1. Entro quarantotto ore dall’arresto o dal fermo il pubblico ministero, qualora non debba ordinare la immediata liberazione dell’arrestato o del fermato, richiede la convalida al giudice per le indagini preliminari competente in relazione al luogo dove l’arresto o il fermo è stato eseguito.

2. Il giudice fissa l’udienza di convalida al più presto e comunque entro le quarantotto ore successive dandone avviso, senza ritardo, al pubblico ministero e al difensore.

3. L’arresto o il fermo diviene inefficace se il pubblico ministero non osserva le prescrizioni del comma 1.

3-bis. Se non ritiene di comparire, il pubblico ministero trasmette al giudice, per l’udienza di convalida, le richieste in ordine alla libertà personale con gli elementi su cui le stesse si fondano.

Rassegna giurisprudenziale

Richiesta di convalida dell’arresto o del fermo (art. 390)

Funzione primaria e indefettibile del procedimento incidentale di convalida dell’arresto è quella di verificare la legalità dell’operato della polizia giudiziaria che ha effettuato l’arresto dell’indagato, anche quando la misura precautelare sia venuta meno.

Funzione che, alla luce della sentenza 109/1999 della Corte Costituzionale (sulla estensione applicativa dell’art. 314), incide anche sul diritto dell’arrestato ad un’equa riparazione per il tempo durante il quale è rimasto detenuto, nel caso in cui sia accertata l’insussistenza (per ragioni attinenti all’accusa di reato mossagli) delle condizioni per la convalida del suo arresto (Sez. 6, 38791/2014).

Il giudizio di convalida del fermo o dell’arresto deve essere eseguito anche nel caso in cui il PM abbia rimesso in libertà il fermato o l’arrestato per una qualsiasi ragione, non essendo egli esonerato dall’obbligo di sottoporre al controllo giurisdizionale l’operato della PG (Sez. 6, 42685/2018).

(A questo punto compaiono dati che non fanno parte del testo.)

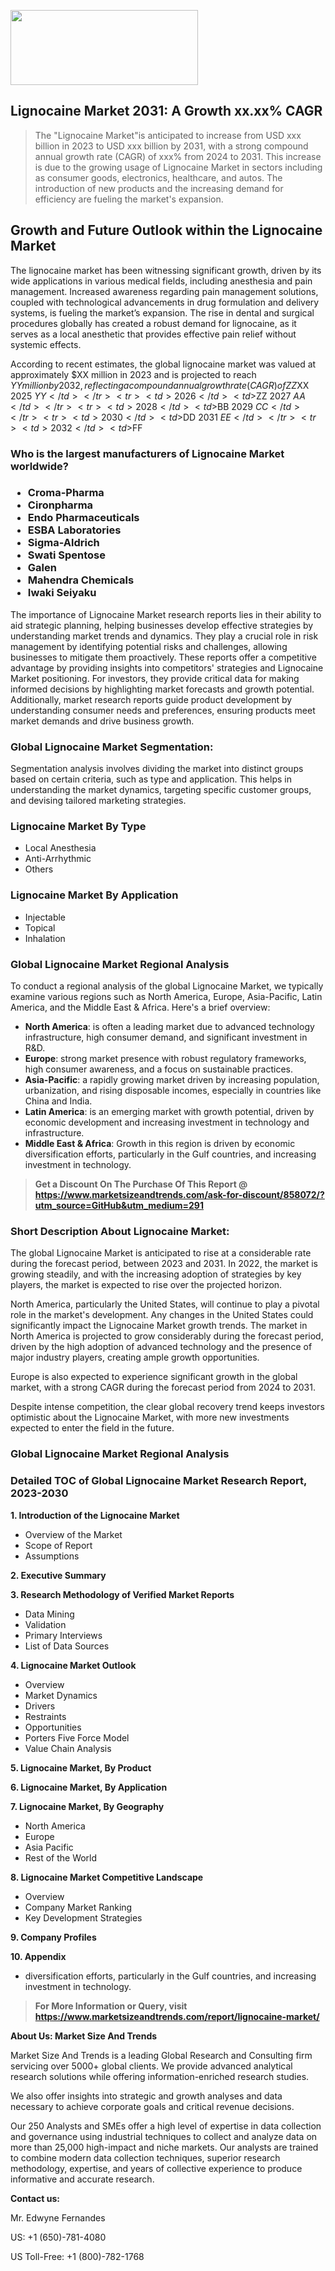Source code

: <img src="https://100x100musica.es/wp-content/uploads/2024/12/Verified-Market-Reports-4-300x120.jpg" alt="" width="300" height="120" class="alignnone size-medium wp-image-100382" /><h2>Lignocaine Market 2031: A&nbsp;Growth&nbsp;xx.xx% CAGR</h2><blockquote id="" class="">The "Lignocaine Market"is anticipated to increase from USD xxx billion in 2023 to USD xxx billion by 2031, with a strong compound annual growth rate (CAGR) of xxx% from 2024 to 2031. This increase is due to the growing usage of Lignocaine Market in sectors including as consumer goods, electronics, healthcare, and autos. The introduction of new products and the increasing demand for efficiency are fueling the market's expansion.</blockquote><p><h2>Growth and Future Outlook within the Lignocaine Market</h2><p>The lignocaine market has been witnessing significant growth, driven by its wide applications in various medical fields, including anesthesia and pain management. Increased awareness regarding pain management solutions, coupled with technological advancements in drug formulation and delivery systems, is fueling the market’s expansion. The rise in dental and surgical procedures globally has created a robust demand for lignocaine, as it serves as a local anesthetic that provides effective pain relief without systemic effects.</p><p>According to recent estimates, the global lignocaine market was valued at approximately $XX million in 2023 and is projected to reach $YY million by 2032, reflecting a compound annual growth rate (CAGR) of ZZ% from 2024 to 2032. This growth can be attributed to the escalating number of outpatient procedures where lignocaine is often employed for local anesthesia, increasing its use among healthcare professionals.</p><p><strong><span style="color: #800000;">Download Full PDF Sample Copy of Lignocaine Market Report @</span>&nbsp;</strong><a href="https://www.marketsizeandtrends.com/download-sample/858072/?utm_source=Pulse-2&amp;utm_medium=291">https://www.marketsizeandtrends.com/download-sample/858072/?utm_source=Pulse-2&amp;utm_medium=291</a></p><p>The development of innovative drug formulations, such as long-acting local anesthetics and various delivery methods, is poised to further enhance the lignocaine market. The introduction of combination therapies that incorporate lignocaine with other anesthetic agents is also anticipated to bolster market growth. Furthermore, the rising geriatric population and the corresponding increase in the incidence of chronic pain conditions are expected to drive demand for lignocaine in managing these health issues.</p><p>Market analysts forecast steady growth in the lignocaine market due to the rise in surgical procedures, bolstered by advancements in minimally invasive techniques. The growing focus on improving patient outcomes and safety measures in hospitals and surgical centers is likely to contribute to an increased uptake of lignocaine as an anesthetic of choice. The expansion of the healthcare infrastructure and increasing investments in the pharmaceutical industry for developing advanced anesthetic drugs and formulations are also critical drivers propelling the market forward.</p><table> <tr> <th>Year</th> <th>Market Size (Million USD)</th> </tr> <tr> <td>2024</td> <td>$XX</td> </tr> <tr> <td>2025</td> <td>$YY</td> </tr> <tr> <td>2026</td> <td>$ZZ</td> </tr> <tr> <td>2027</td> <td>$AA</td> </tr> <tr> <td>2028</td> <td>$BB</td> </tr> <tr> <td>2029</td> <td>$CC</td> </tr> <tr> <td>2030</td> <td>$DD</td> </tr> <tr> <td>2031</td> <td>$EE</td> </tr> <tr> <td>2032</td> <td>$FF</td> </tr></table></p><h3 id="" class="">Who is the largest manufacturers of&nbsp;Lignocaine Market worldwide?</h3><h3 class=""><p><ul><li>Croma-Pharma </li><li> Cironpharma </li><li> Endo Pharmaceuticals </li><li> ESBA Laboratories </li><li> Sigma-Aldrich </li><li> Swati Spentose </li><li> Galen </li><li> Mahendra Chemicals </li><li> Iwaki Seiyaku</li></ul></p></h3><p id="ember58" class="ember-view reader-text-block__paragraph">The importance of&nbsp;Lignocaine Market research reports lies in their ability to aid strategic planning, helping businesses develop effective strategies by understanding market trends and dynamics. They play a crucial role in risk management by identifying potential risks and challenges, allowing businesses to mitigate them proactively. These reports offer a competitive advantage by providing insights into competitors' strategies and Lignocaine Market positioning. For investors, they provide critical data for making informed decisions by highlighting market forecasts and growth potential. Additionally, market research reports guide product development by understanding consumer needs and preferences, ensuring products meet market demands and drive business growth.</p><h3 id="" class="">Global&nbsp;Lignocaine Market Segmentation:</h3><p id="" class="">Segmentation analysis involves dividing the market into distinct groups based on certain criteria, such as type and application. This helps in understanding the market dynamics, targeting specific customer groups, and devising tailored marketing strategies.</p><h3 id="" class="">Lignocaine Market&nbsp;By Type</h3><p><p><ul><li>Local Anesthesia</li><li> Anti-Arrhythmic</li><li> Others</p></li></ul></p></p><h3 id="" class="">Lignocaine Market&nbsp;By Application</h3><p class=""><p><ul><li>Injectable</li><li> Topical</li><li> Inhalation</li></ul></p></p><h3 id="" class="">Global Lignocaine Market Regional Analysis</h3><p id="" class="">To conduct a regional analysis of the global Lignocaine Market, we typically examine various regions such as North America, Europe, Asia-Pacific, Latin America, and the Middle East &amp; Africa. Here's a brief overview:</p><ul><li><strong>North America</strong>: is often a leading market due to advanced technology infrastructure, high consumer demand, and significant investment in R&amp;D.</li><li><strong>Europe</strong>: strong market presence with robust regulatory frameworks, high consumer awareness, and a focus on sustainable practices.</li><li><strong>Asia-Pacific</strong>: a rapidly growing market driven by increasing population, urbanization, and rising disposable incomes, especially in countries like China and India.</li><li><strong>Latin America</strong>: is an emerging market with growth potential, driven by economic development and increasing investment in technology and infrastructure.</li><li><strong>Middle East &amp; Africa</strong>: Growth in this region is driven by economic diversification efforts, particularly in the Gulf countries, and increasing investment in technology.</li></ul><blockquote id="" class=""><strong>Get a Discount On The Purchase Of This Report @ <a href="https://www.marketsizeandtrends.com/download-sample/858072/?utm_source=GitHub&utm_medium=291" target="_blank">https://www.marketsizeandtrends.com/ask-for-discount/858072/?utm_source=GitHub&utm_medium=291</a></strong></blockquote><h3>Short Description About Lignocaine Market:</h3><p id="ember58" class="ember-view reader-text-block__paragraph">The global&nbsp;Lignocaine Market&nbsp;is anticipated to rise at a considerable rate during the forecast period, between 2023 and 2031. In 2022, the market is growing steadily, and with the increasing adoption of strategies by key players, the market is expected to rise over the projected horizon.</p><p id="ember59" class="ember-view reader-text-block__paragraph">North America, particularly the United States, will continue to play a pivotal role in the market's development. Any changes in the United States could significantly impact the&nbsp;Lignocaine Market&nbsp;growth trends. The market in North America is projected to grow considerably during the forecast period, driven by the high adoption of advanced technology and the presence of major industry players, creating ample growth opportunities.</p><p id="ember60" class="ember-view reader-text-block__paragraph">Europe is also expected to experience significant growth in the global market, with a strong CAGR during the forecast period from 2024 to 2031.</p><p id="ember61" class="ember-view reader-text-block__paragraph">Despite intense competition, the clear global recovery trend keeps investors optimistic about the&nbsp;Lignocaine Market, with more new investments expected to enter the field in the future.</p><h3 id="" class="">Global Lignocaine Market Regional Analysis</h3><h3 id="" class="">Detailed TOC of Global Lignocaine Market Research Report, 2023-2030</h3><p id="" class=""><strong>1. Introduction of the Lignocaine Market</strong></p><ul><li>Overview of the Market</li><li>Scope of Report</li><li>Assumptions</li></ul><p id="" class=""><strong>2. Executive Summary</strong></p><p id="" class=""><strong>3. Research Methodology of Verified Market Reports</strong></p><ul><li>Data Mining</li><li>Validation</li><li>Primary Interviews</li><li>List of Data Sources</li></ul><p id="" class=""><strong>4. Lignocaine Market Outlook</strong></p><ul><li>Overview</li><li>Market Dynamics</li><li>Drivers</li><li>Restraints</li><li>Opportunities</li><li>Porters Five Force Model</li><li>Value Chain Analysis</li></ul><p id="" class=""><strong>5. Lignocaine Market, By Product</strong></p><p id="" class=""><strong>6. Lignocaine Market, By Application</strong></p><p id="" class=""><strong>7. Lignocaine Market, By Geography</strong></p><ul><li>North America</li><li>Europe</li><li>Asia Pacific</li><li>Rest of the World</li></ul><p id="" class=""><strong>8. Lignocaine Market Competitive Landscape</strong></p><ul><li>Overview</li><li>Company Market Ranking</li><li>Key Development Strategies</li></ul><p id="" class=""><strong>9. Company Profiles</strong></p><p id="" class=""><strong>10. Appendix</strong></p><ul><li>diversification efforts, particularly in the Gulf countries, and increasing investment in technology.</li></ul><blockquote id="" class=""><strong>For More Information or Query, visit <strong><strong><a href="https://www.marketsizeandtrends.com/report/lignocaine-market/" target="_blank">https://www.marketsizeandtrends.com/report/lignocaine-market/</a></strong></strong></strong></blockquote><p id="" class=""><strong>About Us: Market Size And Trends</strong></p><p id="" class="">Market Size And Trends is a leading Global Research and Consulting firm servicing over 5000+ global clients. We provide advanced analytical research solutions while offering information-enriched research studies.</p><p id="" class="">We also offer insights into strategic and growth analyses and data necessary to achieve corporate goals and critical revenue decisions.</p><p id="" class="">Our 250 Analysts and SMEs offer a high level of expertise in data collection and governance using industrial techniques to collect and analyze data on more than 25,000 high-impact and niche markets. Our analysts are trained to combine modern data collection techniques, superior research methodology, expertise, and years of collective experience to produce informative and accurate research.</p><p id="" class=""><strong>Contact us:</strong></p><p id="" class="">Mr. Edwyne Fernandes</p><p id="" class="">US: +1 (650)-781-4080</p><p id="" class="">US Toll-Free: +1 (800)-782-1768</p>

Anche nei casi in cui il PM non richieda misure coercitive, l’udienza di convalida non costituisce un’inutile formalità in quanto, pur non essendo imposta dall’art. 13 comma 3 Cost. (avendo il soggetto già riacquistato la libertà), la sua previsione risponde all’interesse del cittadino per l’accertamento giudiziale della legittimità del provvedimento restrittivo adottato nei suoi confronti dall’autorità di pubblica sicurezza, anche quando la liberazione sia stata determinata da vizi procedura (Sez. 6, 42685/2018).

Il difensore del fermato ha diritto, nel procedimento di convalida, di esaminare ed estrarre copia degli atti su cui si fonda la richiesta di convalida e di applicazione della misura cautelare. Il denegato accesso agli atti da parte del PM determina una nullità di ordine generale a regime intermedio dell’interrogatorio e del provvedimento di convalida; la nullità deve ritenersi sanata se non eccepita nel corso dell’udienza di convalida.

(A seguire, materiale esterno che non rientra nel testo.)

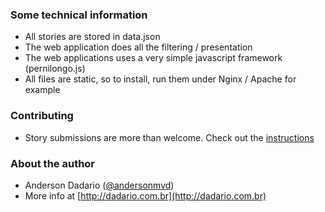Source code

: ### Some technical information

- All stories are stored in data.json
- The web application does all the filtering / presentation
- The web applications uses a very simple javascript framework (pernilongo.js)
- All files are static, so to install, run them under Nginx / Apache for example

### Contributing

- Story submissions are more than welcome. Check out the [instructions](http://howihacked.info/#/submit)

### About the author

- Anderson Dadario ([@andersonmvd](https://twitter.com/andersonmvd))
- More info at [http://dadario.com.br](http://dadario.com.br)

Il difensore ha diritto di prendere conoscenza degli atti che costituiscono la base tanto del giudizio di convalida che della decisione sulla eventuale richiesta di applicazione della misura cautelare nei confronti dell’arrestato o del fermato ma solo in funzione dell’esercizio di difesa nell’ambito del giudizio di convalida operato dal GIP.

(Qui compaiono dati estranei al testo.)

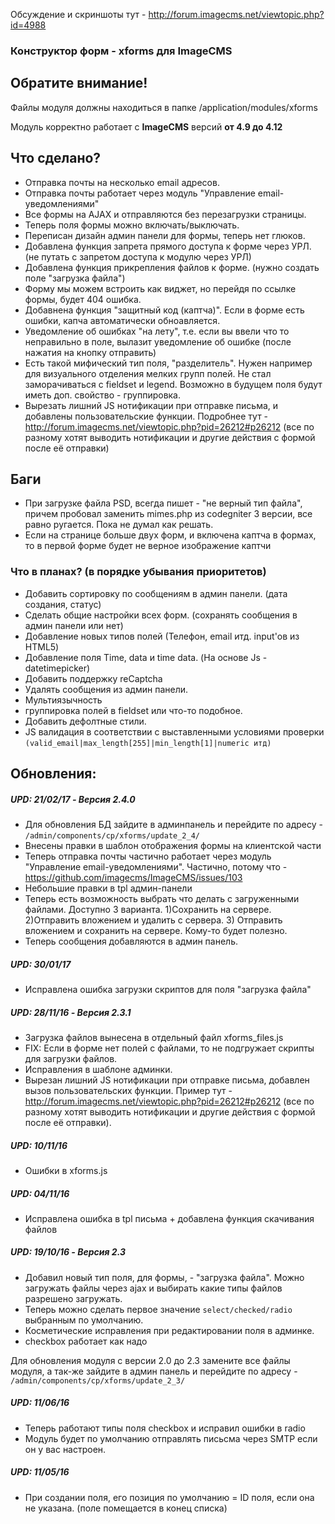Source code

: 
Обсуждение и скриншоты тут - http://forum.imagecms.net/viewtopic.php?id=4988

### Конструктор форм - xforms для ImageCMS

## Обратите внимание!
Файлы модуля должны находиться в папке /application/modules/xforms

Модуль корректно работает с **ImageCMS** версий **от 4.9 до 4.12**

## Что сделано?
* Отправка почты на несколько email адресов.
* Отправка почты работает через модуль "Управление email-уведомлениями"
* Все формы на AJAX и отправляются без перезагрузки страницы.
* Теперь поля формы можно включать/выключать.
* Переписан дизайн админ панели для формы, теперь нет глюков.
* Добавлена функция запрета прямого доступа к форме через УРЛ. (не путать с запретом доступа к модулю через УРЛ)
* Добавлена функция прикрепления файлов к форме. (нужно создать поле "загрузка файла")
* Форму мы можем встроить как виджет, но перейдя по ссылке формы, будет 404 ошибка.
* Добавнена функция "защитный код (каптча)". Если в форме есть ошибки, капча автоматически обноавляется.
* Уведомление об ошибках "на лету", т.е. если вы ввели что то неправильно в поле, вылазит уведомление об ошибке (после нажатия на кнопку отправить)
* Есть такой мифический тип поля, "разделитель". Нужен например для визуального отделения мелких групп полей. Не стал заморачиваться с fieldset и legend. Возможно в будущем поля будут иметь доп. свойство - группировка.
* Вырезать лишний JS нотификации при отправке письма, и добавлены пользовательские функции. Подробнее тут - http://forum.imagecms.net/viewtopic.php?pid=26212#p26212 (все по разному хотят выводить нотификации и другие действия с формой после её отправки)

## Баги
* При загрузке файла PSD, всегда пишет - "не верный тип файла", причем пробовал заменить mimes.php из codegniter 3 версии, все равно ругается. Пока не думал как решать.
* Если на странице больше двух форм, и включена каптча в формах, то в первой форме будет не верное изображение каптчи

### Что в планах? (в порядке убывания приоритетов)
* Добавить сортировку по сообщениям в админ панели. (дата создания, статус)
* Сделать общие настройки всех форм. (сохранять сообщения в админ панели или нет)
* Добавление новых типов полей (Телефон, email итд. input'ов из HTML5)
* Добавление поля Time, data и time data. (На основе Js - datetimepicker)
* Добавить поддержку reCaptcha
* Удалять сообщения из админ панели.
* Мультиязычность
* группировка полей в fieldset или что-то подобное.
* Добавить дефолтные стили.
* JS валидация в соответствии с выставленными условиями проверки `(valid_email|max_length[255]|min_length[1]|numeric итд)`


## Обновления:
##### UPD: 21/02/17 - Версия 2.4.0
* Для обновления БД зайдите в админпанель и перейдите по адресу - `/admin/components/cp/xforms/update_2_4/`
* Внесены правки в шаблон отображения формы на клиентской части
* Теперь отправка почты частично работает через модуль "Управление email-уведомлениями". Частично, потому что - https://github.com/imagecms/ImageCMS/issues/103
* Небольшие правки в tpl админ-панели
* Теперь есть возможность выбрать что делать с загруженными файлами. Доступно 3 варианта. 1)Сохранить на сервере. 2)Отправить вложением и удалить с сервера. 3) Отправить вложением и сохранить на сервере. Кому-то будет полезно.
* Теперь сообщения добавляются в админ панель.

##### UPD: 30/01/17
* Исправлена ошибка загрузки скриптов для поля "загрузка файла"

##### UPD: 28/11/16 - Версия 2.3.1
* Загрузка файлов вынесена в отдельный файл xforms_files.js
* FIX: Если в форме нет полей с файлами, то не подгружает скрипты для загрузки файлов.
* Исправления в шаблоне админки.
* Вырезан лишний JS нотификации при отправке письма, добавлен вызов пользовательских функции. Пример тут - http://forum.imagecms.net/viewtopic.php?pid=26212#p26212 (все по разному хотят выводить нотификации и другие действия с формой после её отправки).

##### UPD: 10/11/16
* Ошибки в xforms.js

##### UPD: 04/11/16
* Исправлена ошибка в tpl письма + добавлена функция скачивания файлов

##### UPD: 19/10/16 - Версия 2.3
* Добавил новый тип поля, для формы, - "загрузка файла". Можно загружать файлы через ajax и выбирать какие типы файлов разрешено загружать.
* Теперь можно сделать первое значение `select/checked/radio` выбранным по умолчанию.
* Косметические исправления при редактировании поля в админке.
* checkbox работает как надо

Для обновления модуля с версии 2.0 до 2.3 замените все файлы модуля, а так-же зайдите в админ панель и перейдите по адресу - `/admin/components/cp/xforms/update_2_3/`

##### UPD: 11/06/16
* Теперь работают типы поля checkbox и исправил ошибки в radio
* Модуль будет по умолчанию отправлять письсма через SMTP если он у вас настроен.

##### UPD: 11/05/16
* При создании поля, его позиция по умолчанию = ID поля, если она не указана. (поле помещается в конец списка)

Il diritto di difesa, infatti, deve essere inteso come potestà effettiva di assistenza tecnica e professionale nello svolgimento di qualsiasi processo, in modo che venga assicurato il contraddittorio e venga rimosso ogni ostacolo a far valere le ragioni delle parti, così da far assumere a tale diritto un’importanza essenziale nel dinamismo della funzione giurisdizionale.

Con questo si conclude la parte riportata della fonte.